WHAT IS REQUIRED:
Which of the lines below include the word "closed"? Pull each one out.

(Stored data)
BEGIN

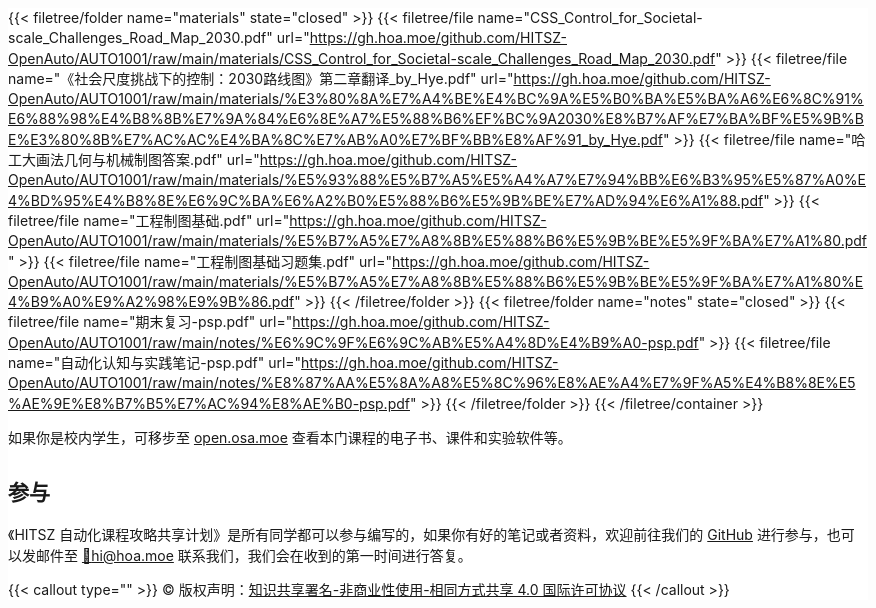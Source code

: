   {{< filetree/folder name="materials" state="closed" >}}
    {{< filetree/file name="CSS_Control_for_Societal-scale_Challenges_Road_Map_2030.pdf" url="https://gh.hoa.moe/github.com/HITSZ-OpenAuto/AUTO1001/raw/main/materials/CSS_Control_for_Societal-scale_Challenges_Road_Map_2030.pdf" >}}
    {{< filetree/file name="《社会尺度挑战下的控制：2030路线图》第二章翻译_by_Hye.pdf" url="https://gh.hoa.moe/github.com/HITSZ-OpenAuto/AUTO1001/raw/main/materials/%E3%80%8A%E7%A4%BE%E4%BC%9A%E5%B0%BA%E5%BA%A6%E6%8C%91%E6%88%98%E4%B8%8B%E7%9A%84%E6%8E%A7%E5%88%B6%EF%BC%9A2030%E8%B7%AF%E7%BA%BF%E5%9B%BE%E3%80%8B%E7%AC%AC%E4%BA%8C%E7%AB%A0%E7%BF%BB%E8%AF%91_by_Hye.pdf" >}}
    {{< filetree/file name="哈工大画法几何与机械制图答案.pdf" url="https://gh.hoa.moe/github.com/HITSZ-OpenAuto/AUTO1001/raw/main/materials/%E5%93%88%E5%B7%A5%E5%A4%A7%E7%94%BB%E6%B3%95%E5%87%A0%E4%BD%95%E4%B8%8E%E6%9C%BA%E6%A2%B0%E5%88%B6%E5%9B%BE%E7%AD%94%E6%A1%88.pdf" >}}
    {{< filetree/file name="工程制图基础.pdf" url="https://gh.hoa.moe/github.com/HITSZ-OpenAuto/AUTO1001/raw/main/materials/%E5%B7%A5%E7%A8%8B%E5%88%B6%E5%9B%BE%E5%9F%BA%E7%A1%80.pdf" >}}
    {{< filetree/file name="工程制图基础习题集.pdf" url="https://gh.hoa.moe/github.com/HITSZ-OpenAuto/AUTO1001/raw/main/materials/%E5%B7%A5%E7%A8%8B%E5%88%B6%E5%9B%BE%E5%9F%BA%E7%A1%80%E4%B9%A0%E9%A2%98%E9%9B%86.pdf" >}}
  {{< /filetree/folder >}}
  {{< filetree/folder name="notes" state="closed" >}}
    {{< filetree/file name="期末复习-psp.pdf" url="https://gh.hoa.moe/github.com/HITSZ-OpenAuto/AUTO1001/raw/main/notes/%E6%9C%9F%E6%9C%AB%E5%A4%8D%E4%B9%A0-psp.pdf" >}}
    {{< filetree/file name="自动化认知与实践笔记-psp.pdf" url="https://gh.hoa.moe/github.com/HITSZ-OpenAuto/AUTO1001/raw/main/notes/%E8%87%AA%E5%8A%A8%E5%8C%96%E8%AE%A4%E7%9F%A5%E4%B8%8E%E5%AE%9E%E8%B7%B5%E7%AC%94%E8%AE%B0-psp.pdf" >}}
  {{< /filetree/folder >}}
{{< /filetree/container >}}

如果你是校内学生，可移步至 <a href='https://open.osa.moe/openauto/AUTO1001'>open.osa.moe</a> 查看本门课程的电子书、课件和实验软件等。

## 参与

《HITSZ 自动化课程攻略共享计划》是所有同学都可以参与编写的，如果你有好的笔记或者资料，欢迎前往我们的 [GitHub](https://github.com/HITSZ-OpenAuto) 进行参与，也可以发邮件至 [📮hi@hoa.moe](mailto:hi@hoa.moe) 联系我们，我们会在收到的第一时间进行答复。

{{< callout type="" >}}
  © 版权声明：[知识共享署名-非商业性使用-相同方式共享 4.0 国际许可协议](https://creativecommons.org/licenses/by-nc-sa/4.0/)
{{< /callout >}}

END

OUTPUT OF THE TASK:
:   {{< filetree/folder name="materials" state="closed" >}}
  {{< filetree/folder name="notes" state="closed" >}}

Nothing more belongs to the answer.